Organophosphorothionates (OPT) are one of the most widely used insecticides in the world, both in agriculture and in indoor environment. Therefore, a large part of the population may be exposed to this class of pesticides, either professionally or due to their presence in food and water as residues. OPTs acute toxic effects, mediated by acetylcholinesterase (AChE) inhibition, are relatively selective to insects. However, most of the thousands of deaths annually reported to be associated to pesticide exposure are due to OPT severe poisoning, resulting in hyperexcitability of the nervous system.
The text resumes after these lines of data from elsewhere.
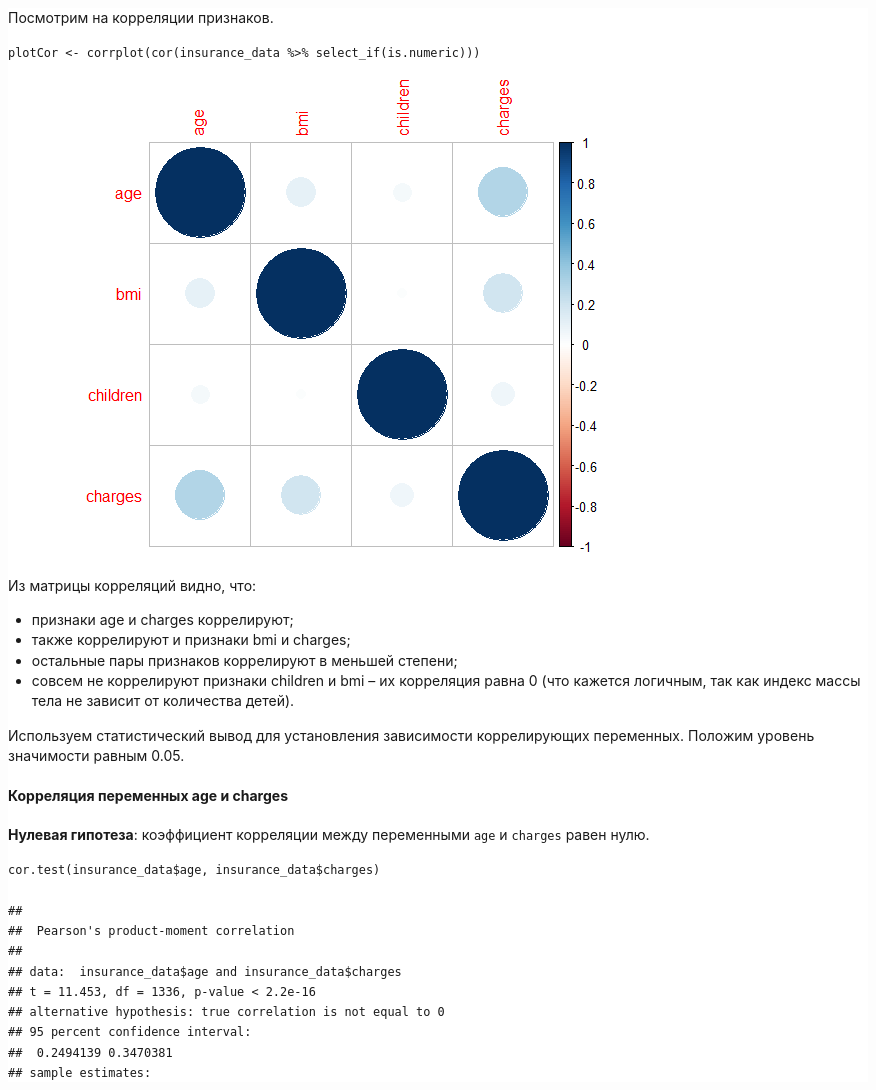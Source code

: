 Посмотрим на корреляции признаков.

    plotCor <- corrplot(cor(insurance_data %>% select_if(is.numeric)))

![](Vinnik-hw2_files/figure-markdown_strict/unnamed-chunk-13-1.png)

Из матрицы корреляций видно, что:

-   признаки age и charges коррелируют;
-   также коррелируют и признаки bmi и charges;
-   остальные пары признаков коррелируют в меньшей степени;
-   совсем не коррелируют признаки children и bmi – их корреляция равна
    0 (что кажется логичным, так как индекс массы тела не зависит от
    количества детей).

Используем статистический вывод для установления зависимости
коррелирующих переменных. Положим уровень значимости равным 0.05.

#### Корреляция переменных age и charges

**Нулевая гипотеза**: коэффициент корреляции между переменными `age` и
`charges` равен нулю.

    cor.test(insurance_data$age, insurance_data$charges)

    ## 
    ##  Pearson's product-moment correlation
    ## 
    ## data:  insurance_data$age and insurance_data$charges
    ## t = 11.453, df = 1336, p-value < 2.2e-16
    ## alternative hypothesis: true correlation is not equal to 0
    ## 95 percent confidence interval:
    ##  0.2494139 0.3470381
    ## sample estimates:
In addition, long-term neurological and neurobehavioral effects have been described, associated to chronic exposure to OPT low levels.

Metabolism is one of the main factors determining OPT adverse effects. OPTs need to be bioactivated by a cytochrome P450 (CYP)-mediated desulfuration to phosphate triesters or oxons, which are the actual powerful inhibitors of brain and serum AChE. The main detoxification pathways are oxon hydrolysis catalyzed by plasma oxonases (PON1), `sequestration' or hydrolysis by carboxylesterases, CYP-catalyzed dearylation/dealkylation. Variation activity of the enzymes involved in OPT metabolism could be expected to contribute to differences in susceptibility to OPT toxic effects, either due to genetic polymorphism or environmental influence, altering the bioactivation/detoxication ratio.

The reactions involved in OPT metabolism in humans are described in the paper, with consequences for OPT-induced toxicity. In addition, identification of biomarkers of susceptibility and interactions among different OPTs and with other xenobiotics are briefly discussed, as factors influencing risk assessment of cumulative effects due to OPT exsposure.